# Activity:
Find all lines in the listing that include the word "Komponen", then copy them.

Segment Start: Data shown

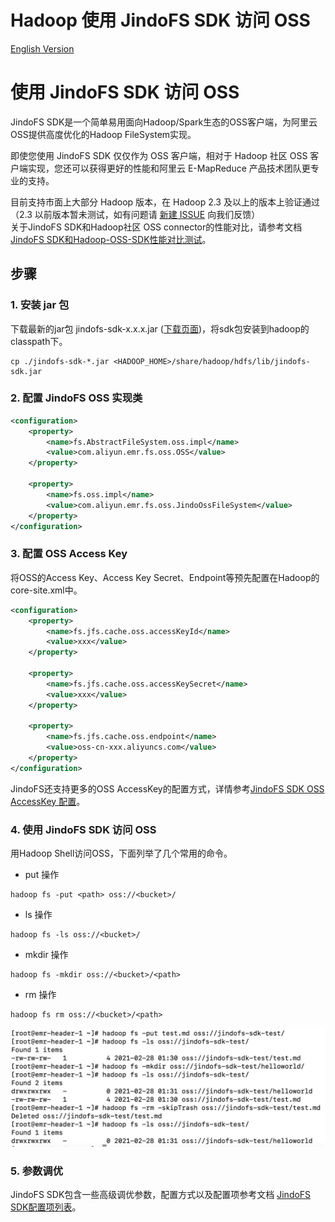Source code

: # Hadoop 使用 JindoFS SDK 访问 OSS
[English Version](./jindofs_sdk_how_to_en.md)

# 使用 JindoFS SDK 访问 OSS

JindoFS SDK是一个简单易用面向Hadoop/Spark生态的OSS客户端，为阿里云OSS提供高度优化的Hadoop FileSystem实现。

即使您使用 JindoFS SDK 仅仅作为 OSS 客户端，相对于 Hadoop 社区 OSS 客户端实现，您还可以获得更好的性能和阿里云 E-MapReduce 产品技术团队更专业的支持。

目前支持市面上大部分 Hadoop 版本，在 Hadoop 2.3 及以上的版本上验证通过（2.3 以前版本暂未测试，如有问题请 [新建 ISSUE](https://github.com/aliyun/alibabacloud-jindo-sdk/issues/new) 向我们反馈）<br />关于JindoFS SDK和Hadoop社区 OSS connector的性能对比，请参考文档[JindoFS SDK和Hadoop-OSS-SDK性能对比测试](./jindofs_sdk_vs_hadoop_sdk.md)。<br />

## 步骤

### 1. 安装 jar 包
下载最新的jar包 jindofs-sdk-x.x.x.jar ([下载页面](/docs/jindofs_sdk_download.md))，将sdk包安装到hadoop的classpath下。
```
cp ./jindofs-sdk-*.jar <HADOOP_HOME>/share/hadoop/hdfs/lib/jindofs-sdk.jar
```

### 2. 配置 JindoFS OSS 实现类
```xml
<configuration>
    <property>
        <name>fs.AbstractFileSystem.oss.impl</name>
        <value>com.aliyun.emr.fs.oss.OSS</value>
    </property>

    <property>
        <name>fs.oss.impl</name>
        <value>com.aliyun.emr.fs.oss.JindoOssFileSystem</value>
    </property>
</configuration>
```
### 3. 配置 OSS Access Key
将OSS的Access Key、Access Key Secret、Endpoint等预先配置在Hadoop的core-site.xml中。
```xml
<configuration>
    <property>
        <name>fs.jfs.cache.oss.accessKeyId</name>
        <value>xxx</value>
    </property>

    <property>
        <name>fs.jfs.cache.oss.accessKeySecret</name>
        <value>xxx</value>
    </property>

    <property>
        <name>fs.jfs.cache.oss.endpoint</name>
        <value>oss-cn-xxx.aliyuncs.com</value>
    </property>
</configuration>
```
JindoFS还支持更多的OSS AccessKey的配置方式，详情参考[JindoFS SDK OSS AccessKey 配置](./jindofs_sdk_credential_provider.md)。<br />

### 4. 使用 JindoFS SDK 访问 OSS
用Hadoop Shell访问OSS，下面列举了几个常用的命令。

* put 操作
```
hadoop fs -put <path> oss://<bucket>/
```

* ls 操作
```
hadoop fs -ls oss://<bucket>/
```

* mkdir 操作
```
hadoop fs -mkdir oss://<bucket>/<path>
```

* rm 操作
```
hadoop fs rm oss://<bucket>/<path>
```
<div align=center>
<img src="../pic/jindofs_sdk_cmd.png#pic_center" />
</div>

### 5. 参数调优
JindoFS SDK包含一些高级调优参数，配置方式以及配置项参考文档 [JindoFS SDK配置项列表](./jindofs_sdk_configuration_list.md)。
<br />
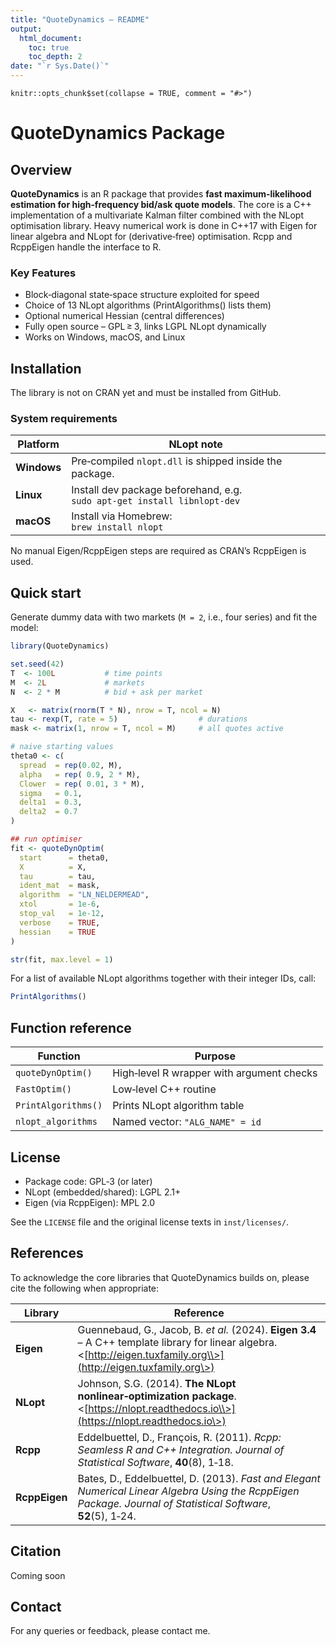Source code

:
```yaml
---
title: "QuoteDynamics – README"
output:
  html_document:
    toc: true
    toc_depth: 2
date: "`r Sys.Date()`"
---
```


```{r setup, include = FALSE}
knitr::opts_chunk$set(collapse = TRUE, comment = "#>")
```

# QuoteDynamics Package

## Overview
**QuoteDynamics** is an R package that provides **fast maximum‑likelihood estimation for high‑frequency bid/ask quote models**. The core is a C++ implementation of a multivariate Kalman filter combined with the NLopt optimisation library. Heavy numerical work is done in C++17 with Eigen for linear algebra and NLopt for (derivative‑free) optimisation. Rcpp and RcppEigen handle the interface to R.

### Key Features

- Block‑diagonal state‑space structure exploited for speed
- Choice of 13 NLopt algorithms (PrintAlgorithms() lists them)
- Optional numerical Hessian (central differences)
- Fully open source – GPL ≥ 3, links LGPL NLopt dynamically
- Works on Windows, macOS, and Linux

## Installation

The library is not on CRAN yet and must be installed from GitHub.

### System requirements

| Platform    | NLopt note                                                                   |
| ----------- | ---------------------------------------------------------------------------- |
| **Windows** | Pre‑compiled `nlopt.dll` is shipped inside the package.      		     |
| **Linux**   | Install dev package beforehand, e.g. <br>`sudo apt-get install libnlopt-dev` |
| **macOS**   | Install via Homebrew: <br>`brew install nlopt`                               |

No manual Eigen/RcppEigen steps are required as CRAN’s RcppEigen is used.

## Quick start

Generate dummy data with two markets (`M = 2`, i.e., four series) and fit the model:

```R
library(QuoteDynamics)

set.seed(42)
T  <- 100L           # time points
M  <- 2L             # markets
N  <- 2 * M          # bid + ask per market

X   <- matrix(rnorm(T * N), nrow = T, ncol = N)
tau <- rexp(T, rate = 5)                  # durations
mask <- matrix(1, nrow = T, ncol = M)     # all quotes active

# naive starting values
theta0 <- c(
  spread  = rep(0.02, M),
  alpha   = rep( 0.9, 2 * M),
  Clower  = rep( 0.01, 3 * M),
  sigma   = 0.1,
  delta1  = 0.3,
  delta2  = 0.7
)

## run optimiser
fit <- quoteDynOptim(
  start      = theta0,
  X          = X,
  tau        = tau,
  ident_mat  = mask,
  algorithm  = "LN_NELDERMEAD",
  xtol       = 1e-6,
  stop_val   = 1e-12,
  verbose    = TRUE,
  hessian    = TRUE
)

str(fit, max.level = 1)

```

For a list of available NLopt algorithms together with their integer IDs, call:

```R
PrintAlgorithms()
```

## Function reference

| Function            | Purpose                                                  |
| ------------------- | -------------------------------------------------------- |
| `quoteDynOptim()`   | High‑level R wrapper with argument checks                |
| `FastOptim()`       | Low‑level C++ routine            			 |
| `PrintAlgorithms()` | Prints NLopt algorithm table                             |
| `nlopt_algorithms`  | Named vector: `"ALG_NAME" = id`                          |

## License

- Package code: GPL‑3 (or later)
- NLopt (embedded/shared): LGPL 2.1+
- Eigen (via RcppEigen): MPL 2.0

See the `LICENSE` file and the original license texts in `inst/licenses/`.

## References

To acknowledge the core libraries that QuoteDynamics builds on, please cite the following when appropriate:

| Library       | Reference                                                                                                                                                            |
| ------------- | -------------------------------------------------------------------------------------------------------------------------------------------------------------------- |
| **Eigen**     | Guennebaud, G., Jacob, B. *et al.* (2024). **Eigen 3.4** – A C++ template library for linear algebra. <[http://eigen.tuxfamily.org\\>](http://eigen.tuxfamily.org\>) |
| **NLopt**     | Johnson, S.G. (2014). **The NLopt nonlinear‑optimization package**. <[https://nlopt.readthedocs.io\\>](https://nlopt.readthedocs.io\>)                               |
| **Rcpp**      | Eddelbuettel, D., François, R. (2011). *Rcpp: Seamless R and C++ Integration.* *Journal of Statistical Software*, **40**(8), 1‑18.                                   |
| **RcppEigen** | Bates, D., Eddelbuettel, D. (2013). *Fast and Elegant Numerical Linear Algebra Using the RcppEigen Package.* *Journal of Statistical Software*, **52**(5), 1‑24.     |


## Citation

Coming soon

## Contact

For any queries or feedback, please contact me.
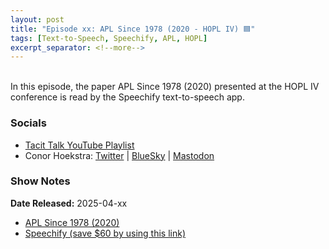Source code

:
```yaml
---
layout: post
title: "Episode xx: APL Since 1978 (2020 - HOPL IV) 🟦"
tags: [Text-to-Speech, Speechify, APL, HOPL]
excerpt_separator: <!--more-->
---
```



<br>In this episode, the paper APL Since 1978 (2020) presented at the HOPL IV conference is read by the Speechify text-to-speech app.

<!--more-->

### Socials

* [Tacit Talk YouTube Playlist](https://www.youtube.com/playlist?list=PLVFrD1dmDdvenJhYti3HomLRkC4_Y9AXA)
* Conor Hoekstra: [Twitter](https://twitter.com/code_report) \| [BlueSky](https://bsky.app/profile/codereport.bsky.social) \| [Mastodon](https://mastodon.social/@code_report)

### Show Notes

**Date Released:** 2025-04-xx <br>

* [APL Since 1978 (2020)](https://dl.acm.org/doi/10.1145/3386319)
* [Speechify (save $60 by using this link)](https://share.speechify.com/mzBQRif)
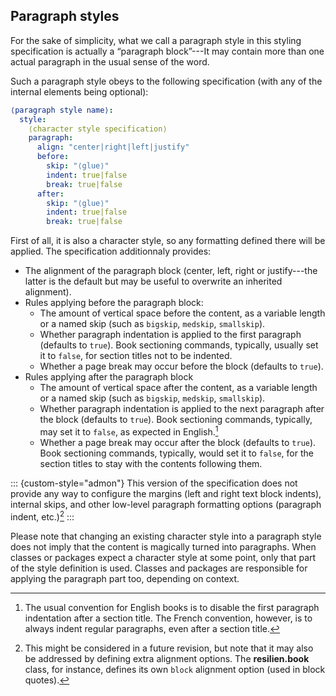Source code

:## Paragraph styles

For the sake of simplicity, what we call a paragraph style in this styling
specification is actually a “paragraph block”---It may contain
more than one actual paragraph in the usual sense of the word.

Such a paragraph style obeys to the following specification
(with any of the internal elements being optional):

```yaml
⟨paragraph style name⟩:
  style:
    ⟨character style specification⟩
    paragraph:
      align: "center|right|left|justify"
      before:
        skip: "⟨glue⟩"
        indent: true|false
        break: true|false
      after:
        skip: "⟨glue⟩"
        indent: true|false
        break: true|false
```

First of all, it is also a character style, so any formatting defined
there will be applied. The specification additionnaly provides:

 - The alignment of the paragraph block (center, left, right or justify---the
   latter is the default but may be useful to overwrite an inherited alignment).
 - Rules applying before the paragraph block:
    - The amount of vertical space before the content, as a variable length or a
      named skip (such as `bigskip`, `medskip`, `smallskip`).
    - Whether paragraph indentation is applied to the first paragraph (defaults
      to `true`). Book sectioning commands, typically, usually set it to `false`,
      for section titles not to be indented.
    - Whether a page break may occur before the block (defaults to
      `true`).
  - Rules applying after the paragraph block
    - The amount of vertical space after the content, as a variable length or a
      named skip (such as `bigskip`, `medskip`, `smallskip`).
    - Whether paragraph indentation is applied to the next paragraph after the
      block (defaults to `true`). Book sectioning commands, typically, may set
      it to `false`, as expected in English.[^styles-par-idents]
    - Whether a page break may occur after the block (defaults to `true`).
      Book sectioning commands, typically, would set it to `false`, for the
      section titles to stay with the contents following them.


[^styles-par-idents]: The usual convention for English books is to disable
the first paragraph indentation after a section title. The French convention,
however, is to always indent regular paragraphs, even after a section title.

::: {custom-style="admon"}
This version of the specification does not provide any way to configure
the margins (left and right text block indents), internal skips, and other
low-level paragraph formatting options (paragraph indent, etc.)[^styles-par-margins]
:::

[^styles-par-margins]: This might be considered in a future revision, but note
that it may also be addressed by defining extra alignment options.
The **resilien.book** class, for instance, defines its own `block` alignment option
(used in block quotes).

Please note that changing an existing character style into a paragraph style
does not imply that the content is magically turned into paragraphs.
When classes or packages expect a character style at some point, only
that part of the style definition is used. Classes and packages are responsible
for applying the paragraph part too, depending on context.

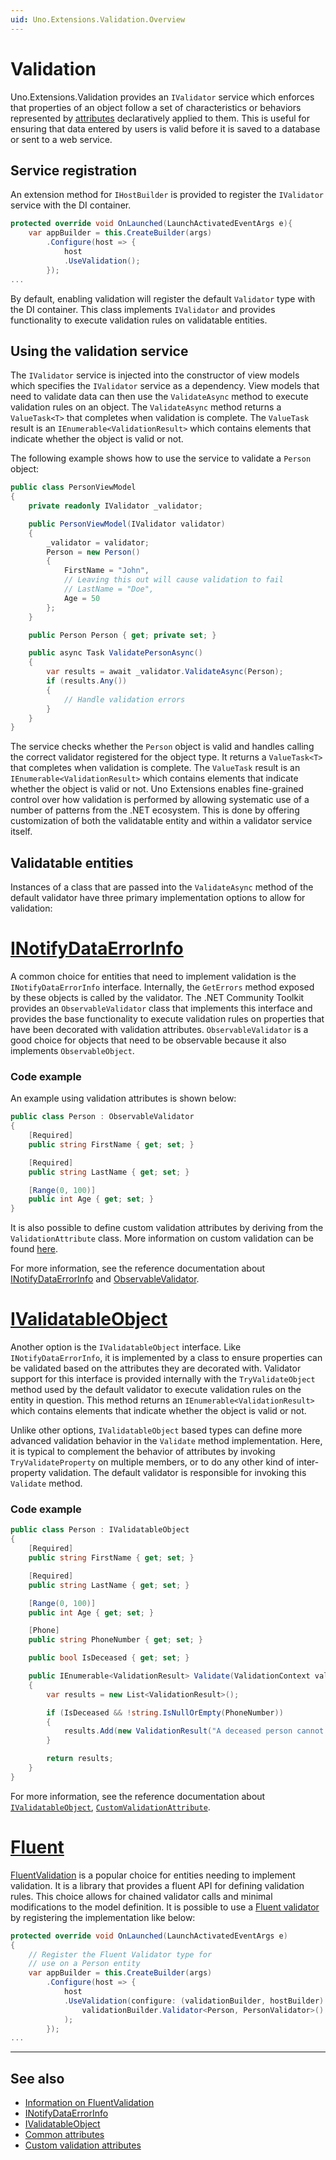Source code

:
 ```yaml
---
uid: Uno.Extensions.Validation.Overview
---
```


# Validation

Uno.Extensions.Validation provides an `IValidator` service which enforces that properties of an object follow a set of characteristics or behaviors represented by [attributes](https://learn.microsoft.com/dotnet/api/system.componentmodel.dataannotations) declaratively applied to them. This is useful for ensuring that data entered by users is valid before it is saved to a database or sent to a web service.

## Service registration

An extension method for `IHostBuilder` is provided to register the `IValidator` service with the DI container.

```csharp
protected override void OnLaunched(LaunchActivatedEventArgs e){
    var appBuilder = this.CreateBuilder(args)
        .Configure(host => {
            host
            .UseValidation();
        });
...
```

By default, enabling validation will register the default `Validator` type with the DI container. This class implements `IValidator` and provides functionality to execute validation rules on validatable entities.

## Using the validation service

The `IValidator` service is injected into the constructor of view models which specifies the `IValidator` service as a dependency. View models that need to validate data can then use the `ValidateAsync` method to execute validation rules on an object. The `ValidateAsync` method returns a `ValueTask<T>` that completes when validation is complete. The `ValueTask` result is an `IEnumerable<ValidationResult>` which contains elements that indicate whether the object is valid or not. 

The following example shows how to use the service to validate a `Person` object:

```csharp
public class PersonViewModel
{
    private readonly IValidator _validator;

    public PersonViewModel(IValidator validator)
    {
        _validator = validator;
        Person = new Person()
        {
            FirstName = "John",
            // Leaving this out will cause validation to fail
            // LastName = "Doe",
            Age = 50
        };
    }

    public Person Person { get; private set; }

    public async Task ValidatePersonAsync()
    {
        var results = await _validator.ValidateAsync(Person);
        if (results.Any())
        {
            // Handle validation errors
        }
    }
}
```

The service checks whether the `Person` object is valid and handles calling the correct validator registered for the object type. It returns a `ValueTask<T>` that completes when validation is complete. The `ValueTask` result is an `IEnumerable<ValidationResult>` which contains elements that indicate whether the object is valid or not. Uno Extensions enables fine-grained control over how validation is performed by allowing systematic use of a number of patterns from the .NET ecosystem. This is done by offering customization of both the validatable entity and within a validator service itself.

## Validatable entities

Instances of a class that are passed into the `ValidateAsync` method of the default validator have three primary implementation options to allow for validation:

# [**INotifyDataErrorInfo**](#tab/notify-data-error-info)
A common choice for entities that need to implement validation is the `INotifyDataErrorInfo` interface. Internally, the `GetErrors` method exposed by these objects is called by the validator. The .NET Community Toolkit provides an `ObservableValidator` class that implements this interface and provides the base functionality to execute validation rules on properties that have been decorated with validation attributes. `ObservableValidator` is a good choice for objects that need to be observable because it also implements `ObservableObject`. 

### Code example

An example using validation attributes is shown below:

```csharp
public class Person : ObservableValidator
{
    [Required]
    public string FirstName { get; set; }

    [Required]
    public string LastName { get; set; }

    [Range(0, 100)]
    public int Age { get; set; }
}
```

It is also possible to define custom validation attributes by deriving from the `ValidationAttribute` class. More information on custom validation can be found [here](https://nicksnettravels.builttoroam.com/custom-validation/).

For more information, see the reference documentation about [INotifyDataErrorInfo](https://learn.microsoft.com/dotnet/api/system.componentmodel.inotifydataerrorinfo) and [ObservableValidator](https://docs.microsoft.com/windows/communitytoolkit/mvvm/observablevalidator).

# [**IValidatableObject**](#tab/validatable-object)
Another option is the `IValidatableObject` interface. Like `INotifyDataErrorInfo`, it is implemented by a class to ensure properties can be validated based on the attributes they are decorated with. Validator support for this interface is provided internally with the `TryValidateObject` method used by the default validator to execute validation rules on the entity in question. This method returns an `IEnumerable<ValidationResult>` which contains elements that indicate whether the object is valid or not. 

Unlike other options, `IValidatableObject` based types can define more advanced validation behavior in the `Validate` method implementation. Here, it is typical to complement the behavior of attributes by invoking `TryValidateProperty` on multiple members, or to do any other kind of inter-property validation. The default validator is responsible for invoking this `Validate` method.

### Code example

```csharp
public class Person : IValidatableObject
{
    [Required]
    public string FirstName { get; set; }

    [Required]
    public string LastName { get; set; }

    [Range(0, 100)]
    public int Age { get; set; }

    [Phone]
    public string PhoneNumber { get; set; }

    public bool IsDeceased { get; set; }

    public IEnumerable<ValidationResult> Validate(ValidationContext validationContext)
    {
        var results = new List<ValidationResult>();

        if (IsDeceased && !string.IsNullOrEmpty(PhoneNumber))
        {
            results.Add(new ValidationResult("A deceased person cannot have a phone number", new[] { nameof(PhoneNumber) }));
        }

        return results;
    }
}
```

For more information, see the reference documentation about [`IValidatableObject`](https://docs.microsoft.com/dotnet/api/system.componentmodel.dataannotations.ivalidatableobject), [`CustomValidationAttribute`](https://learn.microsoft.com/en-us/dotnet/api/system.componentmodel.dataannotations.customvalidationattribute).

# [**Fluent**](#tab/fluent-validation)
[FluentValidation](https://www.nuget.org/packages/FluentValidation/) is a popular choice for entities needing to implement validation. It is a library that provides a fluent API for defining validation rules. This choice allows for chained validator calls and minimal modifications to the model definition. It is possible to use a [Fluent validator](https://docs.fluentvalidation.net/en/latest/start.html) by registering the implementation like below:

```csharp
protected override void OnLaunched(LaunchActivatedEventArgs e)
{
    // Register the Fluent Validator type for 
    // use on a Person entity
    var appBuilder = this.CreateBuilder(args)
        .Configure(host => {
            host
            .UseValidation(configure: (validationBuilder, hostBuilder) => 
                validationBuilder.Validator<Person, PersonValidator>()
            );
        });
...
```

---

## See also

- [Information on FluentValidation](https://fluentvalidation.net/)
- [INotifyDataErrorInfo](https://learn.microsoft.com/dotnet/api/system.componentmodel.inotifydataerrorinfo)
- [IValidatableObject](https://learn.microsoft.com/dotnet/api/system.componentmodel.dataannotations.ivalidatableobject)
- [Common attributes](https://learn.microsoft.com/dotnet/api/system.componentmodel.dataannotations)
- [Custom validation attributes](https://nicksnettravels.builttoroam.com/custom-validation/)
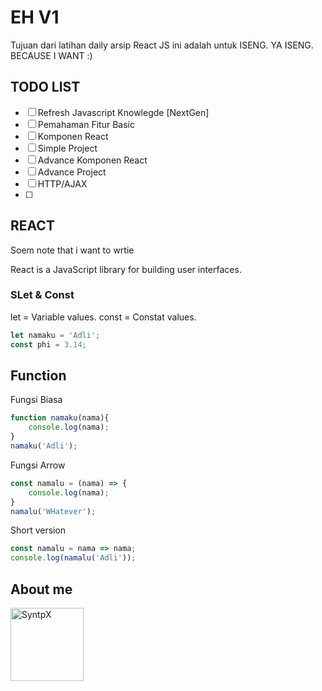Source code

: # EH V1

Tujuan dari latihan daily arsip React JS ini adalah untuk ISENG. YA ISENG. BECAUSE I WANT :)

## TODO LIST

- [ ] Refresh Javascript Knowlegde [NextGen]
- [ ] Pemahaman Fitur Basic
- [ ] Komponen React
- [ ] Simple Project
- [ ] Advance Komponen React
- [ ] Advance Project
- [ ] HTTP/AJAX
- [ ] 


## REACT
Soem note that i want to wrtie

React is a JavaScript library for building user interfaces.

### SLet & Const

let = Variable values.
const = Constat values.

```js
let namaku = 'Adli';
const phi = 3.14;
```

## Function 
Fungsi Biasa

```js
function namaku(nama){
    console.log(nama);
}
namaku('Adli');
```

Fungsi Arrow

```js
const namalu = (nama) => {
    console.log(nama);
}
namalu('WHatever');
```

Short version 

```js
const namalu = nama => nama;
console.log(namalu('Adli'));
```



## About me


[<img alt="SyntpX" src="https://avatars1.githubusercontent.com/u/25601493?s=460&u=c2b4e683d917003c1af50087cd5b5ce10953077a&v=4" width="117">](https://github.com/SynthpX)


<!-- Note: The table above get generated with the following commands -->
<!-- npm install -g github-contributors-list -->
<!-- githubcontrib --owner NativeScript --repo docs --cols 6 --sortOrder desc | pbcopy -->

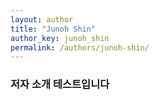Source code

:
 ```yaml
---
layout: author
title: "Junoh Shin"
author_key: junoh_shin
permalink: /authors/junoh-shin/
---
```


### 저자 소개 테스트입니다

Segment End: Data shown

# Completed task:
- [ ] Komponen React
- [ ] Advance Komponen React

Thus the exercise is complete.